External cmake deps build single-threaded: cmake --build lacks --parallel #20

Closed
opened 2026-06-01 22:34:08 +02:00 by jorijnvdgraaf · 0 comments

Summary

External cmake dependencies (DPP, msquic, glslang, …) are built single-threaded: BuildCMake invokes cmake --build <dir> with no --parallel/-j, and ConfigureCMake uses the default generator (Unix Makefiles on Linux), which is serial unless told otherwise. On a multi-core host this is a large, avoidable slowdown — every external dep compiles one translation unit at a time.

Evidence (live build)

Building the 3DForts lobby server, which pulls in DPP (Discord++) via an external cmake dependency:

  • One clang++ at a time, each pegging a single core at ~99%, the rest idle. Sampled 6 s apart → different processes on different files (dpp/guild.cppdpp/http_server_request.cpp), i.e. strictly sequential.
  • DPP is ~178 .cpp files; at -O3, single-threaded, that's many minutes.
  • Host had 12 cores, 0–1 concurrent clang++.
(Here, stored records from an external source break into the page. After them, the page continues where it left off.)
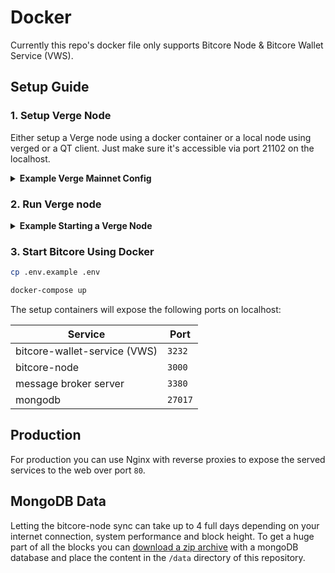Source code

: # Docker
Currently this repo's docker file only supports Bitcore Node & Bitcore Wallet Service (VWS).

## Setup Guide

### 1. Setup Verge Node
Either setup a Verge node using a docker container or a local node using verged or a QT client. Just make sure it's accessible via port 21102 on the localhost.

<details>
<summary><b> Example Verge Mainnet Config </b></summary>

```sh
listen=1
server=1

rpcuser=RPCUSER
rpcpassword=RPCPASS
```

</details>

### 2. Run Verge node
<details>
<summary><b>Example Starting a Verge Node</b></summary>
  
```
# Path to your verge application and path to the config above
/Applications/Verge-Qt.app/Contents/MacOS/Verge-Qt -datadir=/Users/username/blockchains/verge-core/networks/mainnet/
```

</details>

### 3. Start Bitcore Using Docker

```sh
cp .env.example .env

docker-compose up
```

The setup containers will expose the following ports on localhost:

| Service                      | Port    |
|------------------------------|---------|
| bitcore-wallet-service (VWS) | `3232`  |
| bitcore-node                 | `3000`  |
| message broker server        | `3380`  |
| mongodb                      | `27017` |

## Production
For production you can use Nginx with reverse proxies to expose the served services to the web over port `80`.

## MongoDB Data
Letting the bitcore-node sync can take up to 4 full days depending on your internet connection, system performance and block height. To get a huge part of all the blocks you can [download a zip archive](http://staging.swenvzanten.com/bitcore-database-latest.zip) with a mongoDB database and place the content in the `/data` directory of this repository.
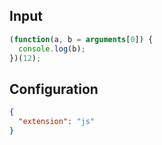 
## Input
```javascript input
(function(a, b = arguments[0]) {
  console.log(b);
})(12);
```

## Configuration
```json configuration
{
  "extension": "js"
}
```
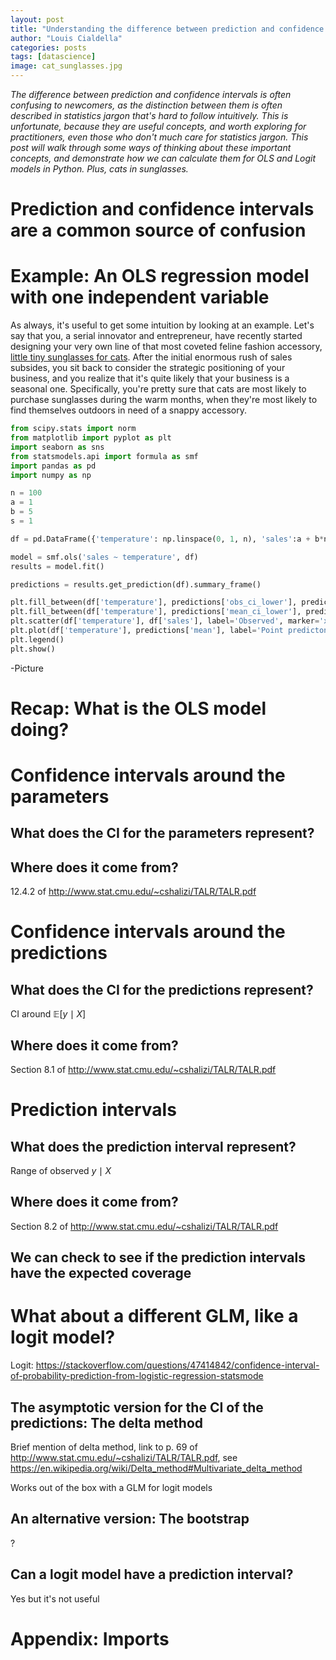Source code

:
```yaml
---
layout: post
title: "Understanding the difference between prediction and confidence intervals for linear models in Python"
author: "Louis Cialdella"
categories: posts
tags: [datascience]
image: cat_sunglasses.jpg
---
```


*The difference between prediction and confidence intervals is often confusing to newcomers, as the distinction between them is often described in statistics jargon that's hard to follow intuitively. This is unfortunate, because they are useful concepts, and worth exploring for practitioners, even those who don't much care for statistics jargon. This post will walk through some ways of thinking about these important concepts, and demonstrate how we can calculate them for OLS and Logit models in Python. Plus, cats in sunglasses.*

# Prediction and confidence intervals are a common source of confusion



# Example: An OLS regression model with one independent variable

As always, it's useful to get some intuition by looking at an example. Let's say that you, a serial innovator and entrepreneur, have recently started designing your very own line of that most coveted feline fashion accessory, [little tiny sunglasses for cats](https://www.amazon.com/Coolrunner-Sunglasses-Classic-Circular-Fashion/dp/B07748RLF5). After the initial enormous rush of sales subsides, you sit back to consider the strategic positioning of your business, and you realize that it's quite likely that your business is a seasonal one. Specifically, you're pretty sure that cats are most likely to purchase sunglasses during the warm months, when they're most likely to find themselves outdoors in need of a snappy accessory.

```python
from scipy.stats import norm
from matplotlib import pyplot as plt
import seaborn as sns
from statsmodels.api import formula as smf
import pandas as pd
import numpy as np

n = 100
a = 1
b = 5
s = 1

df = pd.DataFrame({'temperature': np.linspace(0, 1, n), 'sales':a + b*np.linspace(0, 1, n) + norm(0, s).rvs(n)})

model = smf.ols('sales ~ temperature', df)
results = model.fit()

predictions = results.get_prediction(df).summary_frame()

plt.fill_between(df['temperature'], predictions['obs_ci_lower'], predictions['obs_ci_upper'], alpha=.1, label='Prediction interval')
plt.fill_between(df['temperature'], predictions['mean_ci_lower'], predictions['mean_ci_upper'], alpha=.5, label='Confidence interval')
plt.scatter(df['temperature'], df['sales'], label='Observed', marker='x', color='black')
plt.plot(df['temperature'], predictions['mean'], label='Point predicton')
plt.legend()
plt.show()
```

-Picture

# Recap: What is the OLS model doing?

# Confidence intervals around the parameters

## What does the CI for the parameters represent?

## Where does it come from?

12.4.2 of http://www.stat.cmu.edu/~cshalizi/TALR/TALR.pdf

# Confidence intervals around the predictions

## What does the CI for the predictions represent?

CI around $\mathbb{E} [y \mid X]$

## Where does it come from?

Section 8.1 of http://www.stat.cmu.edu/~cshalizi/TALR/TALR.pdf

# Prediction intervals

## What does the prediction interval represent?

Range of observed $y \mid X$

## Where does it come from?

Section 8.2 of http://www.stat.cmu.edu/~cshalizi/TALR/TALR.pdf

## We can check to see if the prediction intervals have the expected coverage

# What about a different GLM, like a logit model?

Logit: https://stackoverflow.com/questions/47414842/confidence-interval-of-probability-prediction-from-logistic-regression-statsmode

## The asymptotic version for the CI of the predictions: The delta method

Brief mention of delta method, link to p. 69 of http://www.stat.cmu.edu/~cshalizi/TALR/TALR.pdf, see https://en.wikipedia.org/wiki/Delta_method#Multivariate_delta_method

Works out of the box with a GLM for logit models

## An alternative version: The bootstrap

?


## Can a logit model have a prediction interval?

Yes but it's not useful



# Appendix: Imports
This isn't a hang — it's just serial. But it's slow enough that automated runners polling the build look stuck and can burn their time budget waiting on a dep build that should take ~1/N as long.

Root cause (code references)

implementations/Crafter.Build-External.cpp:

// line 212
std::string BuildCMake(const fs::path& cmakeBuildDir) {
    std::string cmd = std::format("cmake --build {}", ShellQuote(fs::absolute(cmakeBuildDir).string()));
    //                            ^^^^^^^^^^^^^^^^^^^ no --parallel → serial for the Makefiles generator
    CommandResult r = RunCommandChecked(cmd);
    ...
}

Contributing: ConfigureCMake (line 194) configures with the default generator —

std::string cmd = std::format("cmake -S {} -B {}{}", ...);   // no -G Ninja

Unix Makefiles is serial without -j; Ninja would parallelize by default. Either way, cmake --build without --parallel doesn't use the cores.

Fix

Pass an explicit parallel job count to cmake --build, reusing the same concurrency crafter-build already uses elsewhere. The test runner already does exactly this in implementations/Crafter.Build-Test.cpp:603:

int jobs = opts.jobs > 0 ? opts.jobs : std::max(1u, std::thread::hardware_concurrency());

So in BuildCMake:

std::string BuildCMake(const fs::path& cmakeBuildDir) {
    unsigned jobs = std::max(1u, std::thread::hardware_concurrency());
    std::string cmd = std::format("cmake --build {} --parallel {}",
        ShellQuote(fs::absolute(cmakeBuildDir).string()), jobs);
    ...
}

Notes:

  • Pass an explicit count (--parallel N), not a bare --parallel — on the Makefiles generator a bare --parallel maps to make -j with no limit (unbounded fork), which is worse.
  • Ideally share one job-count source with the main compile scheduler / the --jobs= CLI flag (Crafter.Build-Clang.cpp:1378) so crafter-build --jobs=N governs dep builds too, instead of duplicating hardware_concurrency().
  • Alternative/orthogonal: configure external deps with -G Ninja (parallel by default, and faster incremental). --parallel N is the smaller, lower-risk change.

Impact

Every external-dependency build (DPP, msquic, glslang, …) is ~N× slower than it should be on an N-core machine. Fixing it cuts cold-build time for any project with cmake deps substantially, and stops long dep builds from looking like hangs to anything watching the build.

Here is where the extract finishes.